I glared at him. It was hard to argue with someone who wouldn’t let you finish a sentence.

“Wilber, stop and think for a second. If we went from the trenches to the Hope Reservoir, which was parallel to the battle lines, then went in circles, randomly picked a direction, and saw a random German strolling-”

I was interrupted again, but by someone different.

“Then you are in Deutschland, obviously.” The German boy smirked, resembling a gangster from a story, with his word choice and fake accent he put on. I suddenly felt an urge to go with Wilber’s strategy, but I stopped myself quickly.

“As annoying as you are, sadly, we’re going to keep you,” I said to the kneeling teen as he slowly moved forward, now back in his turtle.

Wilber now appeared resigned to the German’s fate, but he still wanted to belittle the German one last time as the boy crawled towards them.

“You know, Napoleon once said that an army moves on its stomach. I’m now sure he was talking about German soldiers.”

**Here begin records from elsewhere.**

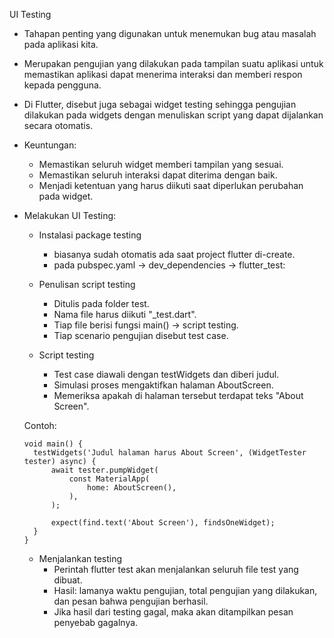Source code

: UI Testing
- Tahapan penting yang digunakan untuk menemukan bug atau masalah pada aplikasi kita.
- Merupakan pengujian yang dilakukan pada tampilan suatu aplikasi untuk memastikan aplikasi dapat menerima interaksi dan memberi respon kepada pengguna.
- Di Flutter, disebut juga sebagai widget testing sehingga pengujian dilakukan pada widgets dengan menuliskan script yang dapat dijalankan secara otomatis.

- Keuntungan: 
  - Memastikan seluruh widget memberi tampilan yang sesuai.
  - Memastikan seluruh interaksi dapat diterima dengan baik.
  - Menjadi ketentuan yang harus diikuti saat diperlukan perubahan pada widget.

- Melakukan UI Testing:
  - Instalasi package testing
    - biasanya sudah otomatis ada saat project flutter di-create.
    - pada pubspec.yaml -> dev_dependencies -> flutter_test: 

  - Penulisan script testing
    - Ditulis pada folder test.
    - Nama file harus diikuti "_test.dart".
    - Tiap file berisi fungsi main() -> script testing.
    - Tiap scenario pengujian disebut test case.

  - Script testing
    - Test case diawali dengan testWidgets dan diberi judul.
    - Simulasi proses mengaktifkan halaman AboutScreen.
    - Memeriksa apakah di halaman tersebut terdapat teks "About Screen".

  Contoh:
  ```
  void main() {
    testWidgets('Judul halaman harus About Screen', (WidgetTester tester) async) {
        await tester.pumpWidget(
            const MaterialApp(
                home: AboutScreen(),
            ),
        );

        expect(find.text('About Screen'), findsOneWidget);
    }
  }
  ```

  - Menjalankan testing
    - Perintah flutter test akan menjalankan seluruh file test yang dibuat.
    - Hasil: lamanya waktu pengujian, total pengujian yang dilakukan, dan pesan bahwa pengujian berhasil.
    - Jika hasil dari testing gagal, maka akan ditampilkan pesan penyebab gagalnya.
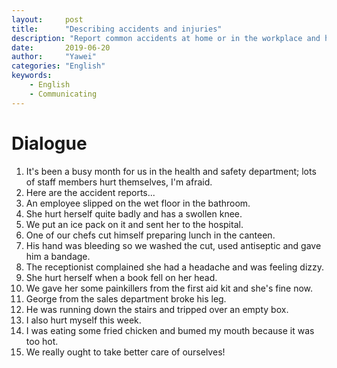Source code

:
 ```yaml
---
layout:		post
title:		"Describing accidents and injuries"
description: "Report common accidents at home or in the workplace and how to treat them"
date:		2019-06-20
author:		"Yawei"
categories: "English"
keywords:
    - English
    - Communicating
---
```


# Dialogue

1. It's been a busy month for us in the health and safety department; lots of staff members hurt
themselves, I'm afraid.
2. Here are the accident reports...
3. An employee slipped on the wet floor in the bathroom.
4. She hurt herself quite badly and has a swollen knee.
5. We put an ice pack on it and sent her to the hospital.
6. One of our chefs cut himself preparing lunch in the canteen.
7. His hand was bleeding so we washed the cut, used antiseptic and gave him a bandage.
8. The receptionist complained she had a headache and was feeling dizzy.
9. She hurt herself when a book fell on her head.
10. We gave her some painkillers from the first aid kit and she's fine now.
11. George from the sales department broke his leg.
12. He was running down the stairs and tripped over an empty box.
13. I also hurt myself this week.
14. I was eating some fried chicken and bumed my mouth because it was too hot.
15. We really ought to take better care of ourselves!
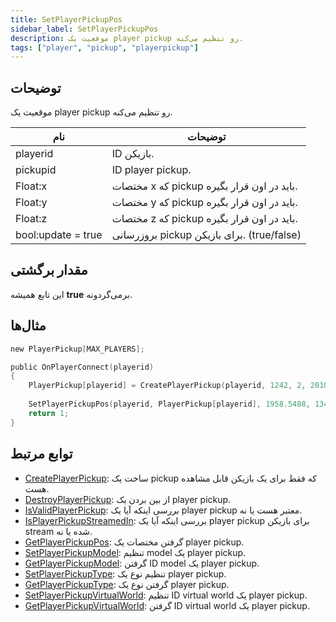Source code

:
 ```yaml
---
title: SetPlayerPickupPos
sidebar_label: SetPlayerPickupPos
description: موقعیت یک player pickup رو تنظیم می‌کنه.
tags: ["player", "pickup", "playerpickup"]
---
```


<VersionWarn version='omp v1.1.0.2612' />

## توضیحات

موقعیت یک player pickup رو تنظیم می‌کنه.

| نام                | توضیحات                                    |
|--------------------|-------------------------------------------|
| playerid           | ID بازیکن.                                |
| pickupid           | ID player pickup.                        |
| Float:x            | مختصات x که pickup باید در اون قرار بگیره. |
| Float:y            | مختصات y که pickup باید در اون قرار بگیره. |
| Float:z            | مختصات z که pickup باید در اون قرار بگیره. |
| bool:update = true | بروزرسانی pickup برای بازیکن. (true/false) |

## مقدار برگشتی

این تابع همیشه **true** برمی‌گردونه.

## مثال‌ها

```c
new PlayerPickup[MAX_PLAYERS];

public OnPlayerConnect(playerid)
{
    PlayerPickup[playerid] = CreatePlayerPickup(playerid, 1242, 2, 2010.0979, 1222.0642, 10.8206, -1);
    
    SetPlayerPickupPos(playerid, PlayerPickup[playerid], 1958.5488, 1344.9137, 15.3613);
    return 1;
}
```

## توابع مرتبط

- [CreatePlayerPickup](CreatePlayerPickup): ساخت یک pickup که فقط برای یک بازیکن قابل مشاهده هست.
- [DestroyPlayerPickup](DestroyPlayerPickup): از بین بردن یک player pickup.
- [IsValidPlayerPickup](IsValidPlayerPickup): بررسی اینکه آیا یک player pickup معتبر هست یا نه.
- [IsPlayerPickupStreamedIn](IsPlayerPickupStreamedIn): بررسی اینکه آیا یک player pickup برای بازیکن stream شده یا نه.
- [GetPlayerPickupPos](GetPlayerPickupPos): گرفتن مختصات یک player pickup.
- [SetPlayerPickupModel](SetPlayerPickupModel): تنظیم model یک player pickup.
- [GetPlayerPickupModel](GetPlayerPickupModel): گرفتن ID model یک player pickup.
- [SetPlayerPickupType](SetPlayerPickupType): تنظیم نوع یک player pickup.
- [GetPlayerPickupType](GetPlayerPickupType): گرفتن نوع یک player pickup.
- [SetPlayerPickupVirtualWorld](SetPlayerPickupVirtualWorld): تنظیم ID virtual world یک player pickup.
- [GetPlayerPickupVirtualWorld](GetPlayerPickupVirtualWorld): گرفتن ID virtual world یک player pickup.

I couldn’t help sniggering at that last comment, but I immediately reproached myself as Kurt became flushed, got up, and dusted himself off. I thought that we were somewhere near the French city of Somme, but we could’ve been near Verdun or Switzerland. Anyway, given our predicament, It didn’t really matter.

“So, what’s your name?”

We needed something to pass the time before I could figure out where we were.

“Kurt,” the boy said.

“Where’s your family?” I asked, slightly over eager in my joy at finally making headway.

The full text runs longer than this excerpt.